» WHAT THE TASK ASKS: Find every line below that contains the word "shown" and copy it out.

- Opening Delimiter -

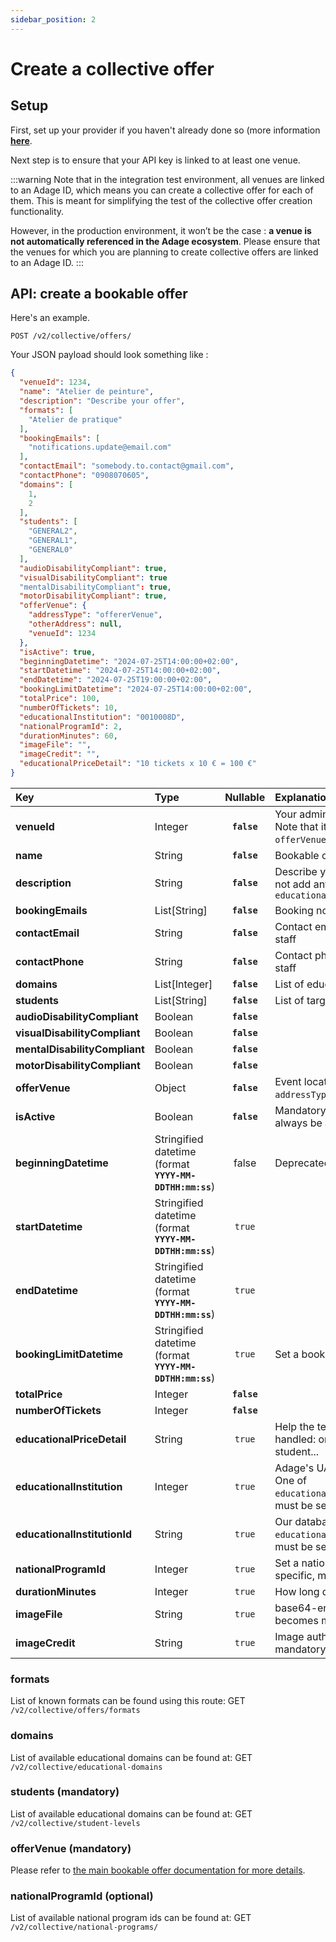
 ```yaml
---
sidebar_position: 2
---
```


# Create a collective offer

## Setup

First, set up your provider if you haven't already done so (more information [**here**](/docs/mandatory-steps/request-a-provider-account#how-to-get-a-provider-account).

Next step is to ensure that your API key is linked to at least one venue.

:::warning
Note that in the integration test environment, all venues are linked to an Adage ID, which means you can create a collective offer for each of them. This is meant for simplifying the test of the collective offer creation functionality. 

However, in the production environment, it won’t be the case : **a venue is not automatically referenced in the Adage ecosystem**. Please ensure that the venues for which you are planning to create collective offers are linked to an Adage ID.
:::

## API: create a bookable offer

Here's an example.

`POST /v2/collective/offers/`

Your JSON payload should look something like :
```json
{
  "venueId": 1234,
  "name": "Atelier de peinture",
  "description": "Describe your offer",
  "formats": [
    "Atelier de pratique"
  ],
  "bookingEmails": [
    "notifications.update@email.com"
  ],
  "contactEmail": "somebody.to.contact@gmail.com",
  "contactPhone": "0908070605",
  "domains": [
    1,
    2
  ],
  "students": [
    "GENERAL2",
    "GENERAL1",
    "GENERAL0"
  ],
  "audioDisabilityCompliant": true,
  "visualDisabilityCompliant": true
  "mentalDisabilityCompliant": true,
  "motorDisabilityCompliant": true,
  "offerVenue": {
    "addressType": "offererVenue",
    "otherAddress": null,
    "venueId": 1234
  },
  "isActive": true,
  "beginningDatetime": "2024-07-25T14:00:00+02:00",
  "startDatetime": "2024-07-25T14:00:00+02:00",
  "endDatetime": "2024-07-25T19:00:00+02:00",
  "bookingLimitDatetime": "2024-07-25T14:00:00+02:00",
  "totalPrice": 100,
  "numberOfTickets": 10,
  "educationalInstitution": "0010008D",
  "nationalProgramId": 2,
  "durationMinutes": 60,
  "imageFile": "",
  "imageCredit": "",
  "educationalPriceDetail": "10 tickets x 10 € = 100 €"
}
```

| Key              | Type | Nullable | Explanation |
| :---------------- | :------ | :----: | :-------- |
| **venueId** | Integer | **`false`** | Your administrative venue that handles the offer. Note that it can also be the event location (see `offerVenue`) |
| **name** | String | **`false`** | Bookable offer name |
| **description** | String | **`false`** | Describe your offer, the educational purpose. Do not add any pricing detail here, see `educationalPriceDetail` |
| **bookingEmails** | List[String] | **`false`** | Booking notification email addresses |
| **contactEmail** | String | **`false`** | Contact email shown to the teacher/educational staff |
| **contactPhone** | String | **`false`** |  Contact phone shown to the teacher/educational staff |
| **domains** | List[Integer] | **`false`** | List of educational domain (ids) |
| **students** | List[String] | **`false`** | List of target student levels |
| **audioDisabilityCompliant** | Boolean | **`false`** | |
| **visualDisabilityCompliant** | Boolean | **`false`** | |
| **mentalDisabilityCompliant** | Boolean | **`false`** | |
| **motorDisabilityCompliant** | Boolean | **`false`** | |
| **offerVenue** | Object | **`false`** | Event location. All three keys are mandatory: `addressType`, `otherAddress`, `venueId` |
| **isActive** | Boolean | **`false`** | Mandatory but... deprecated. A collective offer will always be active |
| **beginningDatetime** | Stringified datetime (format **`YYYY-MM-DDTHH:mm:ss`**) | false | Deprecated. Start using `startDatetime` |
| **startDatetime** | Stringified datetime (format **`YYYY-MM-DDTHH:mm:ss`**) | `true` | |
| **endDatetime** | Stringified datetime (format **`YYYY-MM-DDTHH:mm:ss`**) | `true` | |
| **bookingLimitDatetime** | Stringified datetime (format **`YYYY-MM-DDTHH:mm:ss`**) | `true` | Set a booking date limit |
| **totalPrice** | Integer | **`false`** | |
| **numberOfTickets** | Integer | **`false`** | |
| **educationalPriceDetail** | String | `true` | Help the teacher/educational staff how tickets are handled: one for the whole group, one per student...|
| **educationalInstitution** | Integer | `true` | Adage's UAI("Unité Administrative Immatriculée"). One of `educationalInstitution`/`educationalInstitutionId` must be set |
| **educationalInstitutionId** | String | `true` | Our database id. One of `educationalInstitution`/`educationalInstitutionId` must be set |
| **nationalProgramId** | Integer | `true` | Set a national program. This is something quite specific, most offer might not be linked to any |
| **durationMinutes** | Integer | `true` | How long does it last? |
| **imageFile** | String | `true` | base64-encodede image. If set, `imageCredit` becomes mandatory|
| **imageCredit** | String | `true` | Image author/owner. If set, `imageFile` becomes mandatory|

### formats
List of known formats can be found using this route:
GET `/v2/collective/offers/formats`

### domains
List of available educational domains can be found at:
GET `/v2/collective/educational-domains`

### students (mandatory)
List of available educational domains can be found at:
GET `/v2/collective/student-levels`

### offerVenue (mandatory)
Please refer to [the main bookable offer documentation for more details](/docs/understanding-our-api/resources/collective-offers).

### nationalProgramId (optional)
List of available national program ids can be found at:
GET `/v2/collective/national-programs/`
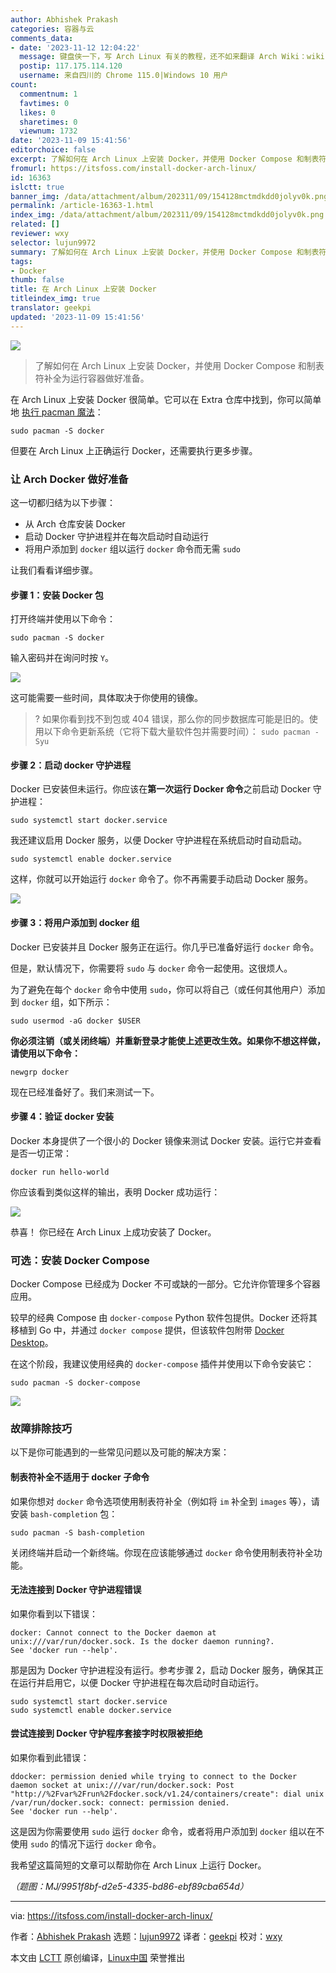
 ```yaml
---
author: Abhishek Prakash
categories: 容器与云
comments_data:
- date: '2023-11-12 12:04:22'
  message: 键盘侠一下，写 Arch Linux 有关的教程，还不如来翻译 Arch Wiki：wiki.archlinux.org
  postip: 117.175.114.120
  username: 来自四川的 Chrome 115.0|Windows 10 用户
count:
  commentnum: 1
  favtimes: 0
  likes: 0
  sharetimes: 0
  viewnum: 1732
date: '2023-11-09 15:41:56'
editorchoice: false
excerpt: 了解如何在 Arch Linux 上安装 Docker，并使用 Docker Compose 和制表符补全为运行容器做好准备。
fromurl: https://itsfoss.com/install-docker-arch-linux/
id: 16363
islctt: true
banner_img: /data/attachment/album/202311/09/154128mctmdkdd0jolyv0k.png
permalink: /article-16363-1.html
index_img: /data/attachment/album/202311/09/154128mctmdkdd0jolyv0k.png.thumb.jpg
related: []
reviewer: wxy
selector: lujun9972
summary: 了解如何在 Arch Linux 上安装 Docker，并使用 Docker Compose 和制表符补全为运行容器做好准备。
tags:
- Docker
thumb: false
title: 在 Arch Linux 上安装 Docker
titleindex_img: true
translator: geekpi
updated: '2023-11-09 15:41:56'
---
```


![](/data/attachment/album/202311/09/154128mctmdkdd0jolyv0k.png)



> 
> 了解如何在 Arch Linux 上安装 Docker，并使用 Docker Compose 和制表符补全为运行容器做好准备。
> 
> 
> 


在 Arch Linux 上安装 Docker 很简单。它可以在 Extra 仓库中找到，你可以简单地 [执行 pacman 魔法](https://itsfoss.com/pacman-command/)：



```
sudo pacman -S docker

```

但要在 Arch Linux 上正确运行 Docker，还需要执行更多步骤。


### 让 Arch Docker 做好准备


这一切都归结为以下步骤：


* 从 Arch 仓库安装 Docker
* 启动 Docker 守护进程并在每次启动时自动运行
* 将用户添加到 `docker` 组以运行 `docker` 命令而无需 `sudo`


让我们看看详细步骤。


#### 步骤 1：安装 Docker 包


打开终端并使用以下命令：



```
sudo pacman -S docker

```

输入密码并在询问时按 `Y`。


![](/data/attachment/album/202311/09/154156d510mluaho77kog0.png)


这可能需要一些时间，具体取决于你使用的镜像。



> 
> ? 如果你看到找不到包或 404 错误，那么你的同步数据库可能是旧的。使用以下命令更新系统（它将下载大量软件包并需要时间）： `sudo pacman -Syu`
> 
> 
> 


#### 步骤 2：启动 docker 守护进程


Docker 已安装但未运行。你应该在**第一次运行 Docker 命令**之前启动 Docker 守护进程：



```
sudo systemctl start docker.service

```

我还建议启用 Docker 服务，以便 Docker 守护进程在系统启动时自动启动。



```
sudo systemctl enable docker.service

```

这样，你就可以开始运行 `docker` 命令了。你不再需要手动启动 Docker 服务。


![](/data/attachment/album/202311/09/154156e8ufewhn8m9uanhd.png)


#### 步骤 3：将用户添加到 docker 组


Docker 已安装并且 Docker 服务正在运行。你几乎已准备好运行 `docker` 命令。


但是，默认情况下，你需要将 `sudo` 与 `docker` 命令一起使用。这很烦人。


为了避免在每个 `docker` 命令中使用 `sudo`，你可以将自己（或任何其他用户）添加到 `docker` 组，如下所示：



```
sudo usermod -aG docker $USER

```

**你必须注销（或关闭终端）并重新登录才能使上述更改生效。如果你不想这样做，请使用以下命令：**



```
newgrp docker

```

现在已经准备好了。我们来测试一下。


#### 步骤 4：验证 docker 安装


Docker 本身提供了一个很小的 Docker 镜像来测试 Docker 安装。运行它并查看是否一切正常：



```
docker run hello-world

```

你应该看到类似这样的输出，表明 Docker 成功运行：


![](/data/attachment/album/202311/09/154157enosbzo4d494b9ze.png)


恭喜！ 你已经在 Arch Linux 上成功安装了 Docker。


### 可选：安装 Docker Compose


Docker Compose 已经成为 Docker 不可或缺的一部分。它允许你管理多个容器应用。


较早的经典 Compose 由 `docker-compose` Python 软件包提供。Docker 还将其移植到 Go 中，并通过 `docker compose` 提供，但该软件包附带 [Docker Desktop](https://www.docker.com/products/docker-desktop/)。


在这个阶段，我建议使用经典的 `docker-compose` 插件并使用以下命令安装它：



```
sudo pacman -S docker-compose

```

![](/data/attachment/album/202311/09/154158kj8z8omkzyid878m.png)


### 故障排除技巧


以下是你可能遇到的一些常见问题以及可能的解决方案：


#### 制表符补全不适用于 docker 子命令


如果你想对 `docker` 命令选项使用制表符补全（例如将 `im` 补全到 `images` 等），请安装 `bash-completion` 包：



```
sudo pacman -S bash-completion

```

关闭终端并启动一个新终端。你现在应该能够通过 `docker` 命令使用制表符补全功能。


#### 无法连接到 Docker 守护进程错误


如果你看到以下错误：



```
docker: Cannot connect to the Docker daemon at unix:///var/run/docker.sock. Is the docker daemon running?.
See 'docker run --help'.

```

那是因为 Docker 守护进程没有运行。参考步骤 2，启动 Docker 服务，确保其正在运行并启用它，以便 Docker 守护进程在每次启动时自动运行。



```
sudo systemctl start docker.service
sudo systemctl enable docker.service

```

#### 尝试连接到 Docker 守护程序套接字时权限被拒绝


如果你看到此错误：



```
ddocker: permission denied while trying to connect to the Docker daemon socket at unix:///var/run/docker.sock: Post "http://%2Fvar%2Frun%2Fdocker.sock/v1.24/containers/create": dial unix /var/run/docker.sock: connect: permission denied.
See 'docker run --help'.

```

这是因为你需要使用 `sudo` 运行 `docker` 命令，或者将用户添加到 `docker` 组以在不使用 `sudo` 的情况下运行 `docker` 命令。


我希望这篇简短的文章可以帮助你在 Arch Linux 上运行 Docker。


*（题图：MJ/9951f8bf-d2e5-4335-bd86-ebf89cba654d）*




---


via: <https://itsfoss.com/install-docker-arch-linux/>


作者：[Abhishek Prakash](https://itsfoss.com/author/abhishek/) 选题：[lujun9972](https://github.com/lujun9972) 译者：[geekpi](https://github.com/geekpi) 校对：[wxy](https://github.com/wxy)


本文由 [LCTT](https://github.com/LCTT/TranslateProject) 原创编译，[Linux中国](https://linux.cn/) 荣誉推出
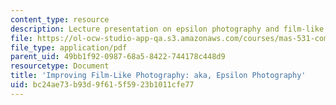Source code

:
 ```yaml
---
content_type: resource
description: Lecture presentation on epsilon photography and film-like optics.
file: https://ol-ocw-studio-app-qa.s3.amazonaws.com/courses/mas-531-computational-camera-and-photography-fall-2009/bc24ae73b93d9f615f5923b1011cfe77_MITMAS_531F09_lec03.pdf
file_type: application/pdf
parent_uid: 49bb1f92-0987-68a5-8422-744178c448d9
resourcetype: Document
title: 'Improving Film-Like Photography: aka, Epsilon Photography'
uid: bc24ae73-b93d-9f61-5f59-23b1011cfe77
---
```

- Closing Delimiter -

» PROBLEM SOLUTION:
| **contactEmail** | String | **`false`** | Contact email shown to the teacher/educational staff |
| **contactPhone** | String | **`false`** |  Contact phone shown to the teacher/educational staff |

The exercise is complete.